L’évolution du cerveau humain, de l’embryon au cyborg

Entretien avec Pierre-Marie Lledo, neurobiologiste
Jean-Didier VINCENT
Avec Jean-Didier VINCENT
Membre de l'Académie des sciences

Notre cerveau dispose d’une grande capacité d’adaptation avec, chaque jour, de nouvelles cellules nerveuses qui sont produites et de nouvelles connexions qui s’effectuent entre-elles, le cerveau se reconfigurant ainsi en permanence, même jusqu’à un âge avancé, à condition... de le stimuler. Avec Pierre-Marie Lledo auteur, avec Jean-Didier Vincent, du « Cerveau sur mesure » publié chez Odile Jacob, intéressons-nous à l’évolution du cerveau humain, depuis l’embryon jusqu’au cyborg... !

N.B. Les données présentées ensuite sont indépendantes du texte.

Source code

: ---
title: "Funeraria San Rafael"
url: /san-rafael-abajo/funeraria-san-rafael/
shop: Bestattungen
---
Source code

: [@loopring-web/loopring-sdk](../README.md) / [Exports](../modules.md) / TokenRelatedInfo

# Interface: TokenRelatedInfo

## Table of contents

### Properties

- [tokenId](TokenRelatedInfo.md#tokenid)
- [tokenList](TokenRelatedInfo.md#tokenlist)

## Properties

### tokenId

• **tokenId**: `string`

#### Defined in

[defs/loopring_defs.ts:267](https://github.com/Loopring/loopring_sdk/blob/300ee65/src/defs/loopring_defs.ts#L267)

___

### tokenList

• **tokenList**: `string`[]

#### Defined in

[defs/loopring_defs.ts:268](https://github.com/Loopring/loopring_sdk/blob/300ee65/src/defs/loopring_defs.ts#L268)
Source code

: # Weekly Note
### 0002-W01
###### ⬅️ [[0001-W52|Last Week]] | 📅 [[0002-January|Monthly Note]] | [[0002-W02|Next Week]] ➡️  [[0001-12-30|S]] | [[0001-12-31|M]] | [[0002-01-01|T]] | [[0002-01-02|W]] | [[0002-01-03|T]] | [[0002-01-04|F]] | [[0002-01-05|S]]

Pierre-Marie Lledo compare notre cerveau à une cathédrale : « Ces édifices sont construits sur d’anciennes églises. De la même manière, notre cerveau est bâti sur les vestiges de notre lointain passé. lorsqu’on visite la Sagrada Família à Barcelone, on est toujours frappé par le nombre de grues qui l’entourent. Le cerveau, c’est la même chose : même adulte, il est un chantier permanent ! ».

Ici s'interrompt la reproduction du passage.